Have you seen the phones sold at the MVNO’s like MetroPCS, Boost Mobile, and whoever Walmart uses? You’re in a bubble if you don’t see all of the people with less income who don’t go to the major carriers.

And you can quote websites, but is there precedent in the last 50 years that the government has ever gone after a company with 50% market share?


And those MVNOs also sell older models of iPhones, which would seem to contradict the root assertion that Apple is only chasing market growth by selling luxury phones, and not also seeking to gain customers who buy last year's (or earlier's) iPhone.


What if the other business is taking benefits and agreeing to contracts, then breaks that contract? Isn’t that called a contract violation?

Epic could make their own platform to sell games on, but they want the market Apple has built and the devices Apple has created.

The courts will decide, and since for decades courts have sided with platform creators being allowed to police content and charge access fees (SEGA, Nintendo, and later Sony, all have such cases), I think Epic will lose.

Despite some claims Apple has some monopoly, their share of mobile is far too small to count as such. I expect the courts to tell Epic to sell Android only if they don’t like Apple terms.

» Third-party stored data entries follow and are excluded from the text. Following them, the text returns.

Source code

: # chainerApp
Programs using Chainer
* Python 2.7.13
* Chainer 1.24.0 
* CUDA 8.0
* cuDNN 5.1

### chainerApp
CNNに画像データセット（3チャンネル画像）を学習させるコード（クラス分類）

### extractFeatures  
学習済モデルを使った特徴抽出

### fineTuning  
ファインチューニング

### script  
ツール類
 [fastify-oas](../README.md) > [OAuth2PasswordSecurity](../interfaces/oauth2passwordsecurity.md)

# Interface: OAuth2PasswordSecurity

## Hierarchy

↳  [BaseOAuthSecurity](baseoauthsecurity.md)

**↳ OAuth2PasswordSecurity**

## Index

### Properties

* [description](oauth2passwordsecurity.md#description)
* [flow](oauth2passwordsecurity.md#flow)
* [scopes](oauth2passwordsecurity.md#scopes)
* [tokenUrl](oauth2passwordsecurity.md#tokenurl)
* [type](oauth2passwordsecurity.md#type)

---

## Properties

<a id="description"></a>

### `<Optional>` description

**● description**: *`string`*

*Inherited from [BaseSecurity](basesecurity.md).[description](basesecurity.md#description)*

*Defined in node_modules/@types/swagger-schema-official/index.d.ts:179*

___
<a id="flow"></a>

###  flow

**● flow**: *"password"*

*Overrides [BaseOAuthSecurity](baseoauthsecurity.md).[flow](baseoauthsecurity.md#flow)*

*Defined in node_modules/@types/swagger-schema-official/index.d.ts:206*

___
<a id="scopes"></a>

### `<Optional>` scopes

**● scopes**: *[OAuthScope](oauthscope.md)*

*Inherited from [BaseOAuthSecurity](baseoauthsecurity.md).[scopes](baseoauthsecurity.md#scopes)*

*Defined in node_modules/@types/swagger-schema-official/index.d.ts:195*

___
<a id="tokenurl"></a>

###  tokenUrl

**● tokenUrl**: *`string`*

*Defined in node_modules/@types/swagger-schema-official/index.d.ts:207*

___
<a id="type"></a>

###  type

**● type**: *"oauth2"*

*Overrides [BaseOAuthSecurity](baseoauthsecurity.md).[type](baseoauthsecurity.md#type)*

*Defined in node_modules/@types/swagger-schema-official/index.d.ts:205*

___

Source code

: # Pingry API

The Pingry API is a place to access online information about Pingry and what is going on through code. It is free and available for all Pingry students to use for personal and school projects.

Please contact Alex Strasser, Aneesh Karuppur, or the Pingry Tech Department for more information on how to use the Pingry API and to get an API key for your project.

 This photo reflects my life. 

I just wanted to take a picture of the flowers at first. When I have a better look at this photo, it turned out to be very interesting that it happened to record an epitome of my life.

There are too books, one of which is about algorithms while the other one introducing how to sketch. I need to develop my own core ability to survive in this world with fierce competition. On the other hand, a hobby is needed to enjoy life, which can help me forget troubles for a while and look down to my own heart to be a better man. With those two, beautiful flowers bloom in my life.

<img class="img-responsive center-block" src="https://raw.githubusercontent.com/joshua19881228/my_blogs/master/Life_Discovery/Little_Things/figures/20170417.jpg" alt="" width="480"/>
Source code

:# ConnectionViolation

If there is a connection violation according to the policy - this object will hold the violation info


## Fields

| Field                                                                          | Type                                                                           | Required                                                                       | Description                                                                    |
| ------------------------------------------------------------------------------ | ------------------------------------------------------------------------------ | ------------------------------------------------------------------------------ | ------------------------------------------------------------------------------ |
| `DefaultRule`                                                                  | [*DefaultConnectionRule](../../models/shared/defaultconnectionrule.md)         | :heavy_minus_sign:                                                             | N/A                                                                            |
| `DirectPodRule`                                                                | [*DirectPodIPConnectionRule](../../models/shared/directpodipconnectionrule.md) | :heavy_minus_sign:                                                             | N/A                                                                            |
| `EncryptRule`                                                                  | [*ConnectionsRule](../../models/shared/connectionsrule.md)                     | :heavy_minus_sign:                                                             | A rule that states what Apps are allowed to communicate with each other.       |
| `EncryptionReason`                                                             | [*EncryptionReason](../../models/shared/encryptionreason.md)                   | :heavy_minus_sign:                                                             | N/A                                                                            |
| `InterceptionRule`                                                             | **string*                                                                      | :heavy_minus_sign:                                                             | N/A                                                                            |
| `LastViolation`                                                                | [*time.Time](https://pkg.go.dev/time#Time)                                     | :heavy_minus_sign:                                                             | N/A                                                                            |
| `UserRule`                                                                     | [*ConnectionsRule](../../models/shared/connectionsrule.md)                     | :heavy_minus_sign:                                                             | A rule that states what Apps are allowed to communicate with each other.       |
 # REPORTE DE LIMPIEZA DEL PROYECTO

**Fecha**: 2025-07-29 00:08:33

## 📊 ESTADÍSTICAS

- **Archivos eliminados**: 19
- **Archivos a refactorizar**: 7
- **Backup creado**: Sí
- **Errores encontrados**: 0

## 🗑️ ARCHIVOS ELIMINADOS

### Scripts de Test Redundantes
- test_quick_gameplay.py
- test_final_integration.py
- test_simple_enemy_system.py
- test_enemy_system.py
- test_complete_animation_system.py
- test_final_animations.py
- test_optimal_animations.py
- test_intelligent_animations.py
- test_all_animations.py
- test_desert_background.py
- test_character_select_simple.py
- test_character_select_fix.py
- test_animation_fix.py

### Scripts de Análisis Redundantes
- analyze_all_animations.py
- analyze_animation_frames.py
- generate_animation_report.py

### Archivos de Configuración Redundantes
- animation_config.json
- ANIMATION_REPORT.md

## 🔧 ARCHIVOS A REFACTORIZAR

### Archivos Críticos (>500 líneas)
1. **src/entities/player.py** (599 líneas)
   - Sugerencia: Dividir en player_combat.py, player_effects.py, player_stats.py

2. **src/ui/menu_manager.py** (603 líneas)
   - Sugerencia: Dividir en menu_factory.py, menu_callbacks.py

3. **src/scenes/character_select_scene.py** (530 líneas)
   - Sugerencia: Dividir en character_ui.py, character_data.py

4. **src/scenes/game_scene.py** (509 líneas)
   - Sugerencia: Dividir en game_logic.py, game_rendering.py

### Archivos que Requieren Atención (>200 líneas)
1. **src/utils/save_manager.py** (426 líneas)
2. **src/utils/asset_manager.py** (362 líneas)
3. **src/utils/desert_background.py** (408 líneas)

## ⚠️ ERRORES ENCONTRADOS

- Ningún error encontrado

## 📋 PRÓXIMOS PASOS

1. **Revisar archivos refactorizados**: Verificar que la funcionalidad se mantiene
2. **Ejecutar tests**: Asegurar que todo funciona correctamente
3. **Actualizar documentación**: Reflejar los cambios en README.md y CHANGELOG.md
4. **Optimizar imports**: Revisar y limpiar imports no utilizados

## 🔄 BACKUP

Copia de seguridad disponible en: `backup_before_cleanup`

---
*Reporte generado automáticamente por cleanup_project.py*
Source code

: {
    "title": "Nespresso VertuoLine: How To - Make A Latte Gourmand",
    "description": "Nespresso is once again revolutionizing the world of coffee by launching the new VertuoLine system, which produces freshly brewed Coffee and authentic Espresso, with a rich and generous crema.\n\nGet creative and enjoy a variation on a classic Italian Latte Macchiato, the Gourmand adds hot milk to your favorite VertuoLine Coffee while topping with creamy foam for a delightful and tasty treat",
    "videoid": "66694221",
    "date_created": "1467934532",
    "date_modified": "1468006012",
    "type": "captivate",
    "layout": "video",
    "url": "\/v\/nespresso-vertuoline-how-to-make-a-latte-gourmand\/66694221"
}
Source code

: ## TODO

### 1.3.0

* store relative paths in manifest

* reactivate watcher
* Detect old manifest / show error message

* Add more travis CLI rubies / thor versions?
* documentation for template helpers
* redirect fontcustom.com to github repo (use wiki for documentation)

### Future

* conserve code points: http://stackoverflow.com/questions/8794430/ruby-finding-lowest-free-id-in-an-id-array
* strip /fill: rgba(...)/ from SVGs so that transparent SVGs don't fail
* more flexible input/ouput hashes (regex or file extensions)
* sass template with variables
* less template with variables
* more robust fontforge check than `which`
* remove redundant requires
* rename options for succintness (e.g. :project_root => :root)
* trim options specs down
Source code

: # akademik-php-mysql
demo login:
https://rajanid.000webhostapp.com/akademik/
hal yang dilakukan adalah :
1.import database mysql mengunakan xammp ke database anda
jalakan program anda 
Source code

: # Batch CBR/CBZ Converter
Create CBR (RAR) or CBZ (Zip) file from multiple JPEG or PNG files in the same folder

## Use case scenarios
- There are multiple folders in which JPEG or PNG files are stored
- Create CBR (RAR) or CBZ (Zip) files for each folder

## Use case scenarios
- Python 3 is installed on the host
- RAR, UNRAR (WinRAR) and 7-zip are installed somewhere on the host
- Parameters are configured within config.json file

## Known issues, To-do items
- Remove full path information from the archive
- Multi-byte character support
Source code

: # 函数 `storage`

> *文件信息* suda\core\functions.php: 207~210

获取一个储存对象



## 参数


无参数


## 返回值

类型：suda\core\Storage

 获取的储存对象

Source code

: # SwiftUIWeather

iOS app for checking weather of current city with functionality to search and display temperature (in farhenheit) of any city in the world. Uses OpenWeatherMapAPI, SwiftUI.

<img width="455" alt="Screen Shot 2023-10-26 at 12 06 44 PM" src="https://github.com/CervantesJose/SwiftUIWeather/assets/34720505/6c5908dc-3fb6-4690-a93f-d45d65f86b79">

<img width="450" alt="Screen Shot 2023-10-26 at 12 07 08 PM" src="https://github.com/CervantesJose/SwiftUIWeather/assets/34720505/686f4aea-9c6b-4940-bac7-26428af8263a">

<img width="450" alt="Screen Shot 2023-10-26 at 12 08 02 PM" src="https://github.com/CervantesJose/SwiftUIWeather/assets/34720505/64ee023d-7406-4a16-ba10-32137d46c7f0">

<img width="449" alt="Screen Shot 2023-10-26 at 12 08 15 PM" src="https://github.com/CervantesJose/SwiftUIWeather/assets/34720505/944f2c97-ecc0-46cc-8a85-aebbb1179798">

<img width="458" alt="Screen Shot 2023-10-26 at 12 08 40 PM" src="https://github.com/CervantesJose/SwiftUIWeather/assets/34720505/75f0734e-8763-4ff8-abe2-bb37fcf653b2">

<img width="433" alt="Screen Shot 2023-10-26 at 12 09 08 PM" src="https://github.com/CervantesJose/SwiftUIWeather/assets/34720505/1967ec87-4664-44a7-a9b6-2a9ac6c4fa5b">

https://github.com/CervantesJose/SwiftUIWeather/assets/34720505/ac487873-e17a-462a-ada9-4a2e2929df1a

>Epic could make their own platform to sell games on, but they want the market Apple has built and the devices Apple has created.

logic also works the other way around. Without software smartphones are expensive scrap metal. Every popular piece of software that runs on the phone adds value to it.


I would say that for Basecamp’s Hey. But Epic selling virtual currency to buy costumes and dance moves add as much value as Candy Crush Saga. The entire free to play games with in app consumables is a stain on the entire mobile market.


So that means third parties have the legal right to put on Apple phones whatever they please? I think not.

As such, the contract between the companies is the legally binding method to access Apple hardware. Apparently Apple has designed the contract so millions of apps got developed for the phones. Epic wanted different terms, but has no legal right to unilaterally break contracts to do so.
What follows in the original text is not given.